Re: Minimizing Inheritance Tax

Postby maths on Wed Jan 18, 2012 8:14 pm

I set out below the answer I provided in Taxation magazine to a not dissimilar query:

"IHTA 1984 s5 allows liabilities of the deceased to be taken into account when computing the deceased’s estate on death. S272 requires that such liabilities are incurred for a consideration in money or money’s worth. A simple contract debt is sufficient.

In the present case the issue arises as to whether or not the transaction(s) between father and son are/were intended to be that of debtor/creditor or whether it was agreed, explicitly or implicitly, that the father was not, de facto, under any obligation to repay the monies to the son ie the transfers from son to father are simply outright gifts. The answer turns on any evidence which may be adduced to support that the nature of the transaction was intended to be that of a loan(s) and not a gift(s).

HMRC will require that it can be established that there was a written or oral agreement between the father and son at the time the debt was created and that the father intended to repay the amounts borrowed (ie the debt is legally enforceable); actual repayments will lend prima facie support to the existence of a loan between the two.
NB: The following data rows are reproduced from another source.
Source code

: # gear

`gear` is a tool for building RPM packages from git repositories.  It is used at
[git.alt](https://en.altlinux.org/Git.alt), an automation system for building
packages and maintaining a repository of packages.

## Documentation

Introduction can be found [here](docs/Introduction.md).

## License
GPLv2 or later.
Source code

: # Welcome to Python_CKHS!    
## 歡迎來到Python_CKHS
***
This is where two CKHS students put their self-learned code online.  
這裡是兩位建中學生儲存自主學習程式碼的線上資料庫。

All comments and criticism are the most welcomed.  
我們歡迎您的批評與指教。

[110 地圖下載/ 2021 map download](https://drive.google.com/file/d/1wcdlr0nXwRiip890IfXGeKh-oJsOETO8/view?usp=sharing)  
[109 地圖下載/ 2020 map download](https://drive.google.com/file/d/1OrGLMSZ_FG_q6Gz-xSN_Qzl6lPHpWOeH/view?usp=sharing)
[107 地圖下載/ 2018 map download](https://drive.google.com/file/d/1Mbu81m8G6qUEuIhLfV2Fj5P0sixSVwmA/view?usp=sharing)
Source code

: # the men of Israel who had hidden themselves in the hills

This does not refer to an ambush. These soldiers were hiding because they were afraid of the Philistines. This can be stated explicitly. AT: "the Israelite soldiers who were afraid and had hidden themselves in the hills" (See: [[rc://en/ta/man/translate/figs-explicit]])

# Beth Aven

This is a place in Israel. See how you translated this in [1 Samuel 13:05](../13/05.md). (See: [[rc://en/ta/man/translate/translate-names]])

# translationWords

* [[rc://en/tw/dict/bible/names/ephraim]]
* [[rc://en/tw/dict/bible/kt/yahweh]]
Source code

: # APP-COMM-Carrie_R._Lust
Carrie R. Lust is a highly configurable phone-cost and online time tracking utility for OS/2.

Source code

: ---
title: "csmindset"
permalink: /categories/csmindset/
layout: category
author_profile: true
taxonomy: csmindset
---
It is not satisfactory for the father to now agree that the nature of the transaction is a loan which he now agrees to repay; this is so-called “past consideration” (Dent v Bennett (1839)) even though it is not technically consideration. In this regard, HMRC state “A statement made by the deceased after the event is past consideration and the debt is not enforceable in general law and not allowable as a deduction for inheritance tax purposes”.

In an arm’s length scenario, a loan from A to B would typically be documented in writing setting out inter alia the rate of interest to be charged; whether the loan was secured or not; the repayment terms and the consequences of breaching the terms of the agreement. The documentation would normally be signed and agreed in advance of the loan being advanced.

I have assumed that FA 1986 s103 is not in point which would, were it in point, result in a disallowance of the debt. Broadly, the section is in point where the monies loaned (by the son) were “derived” from the borrower (the father)".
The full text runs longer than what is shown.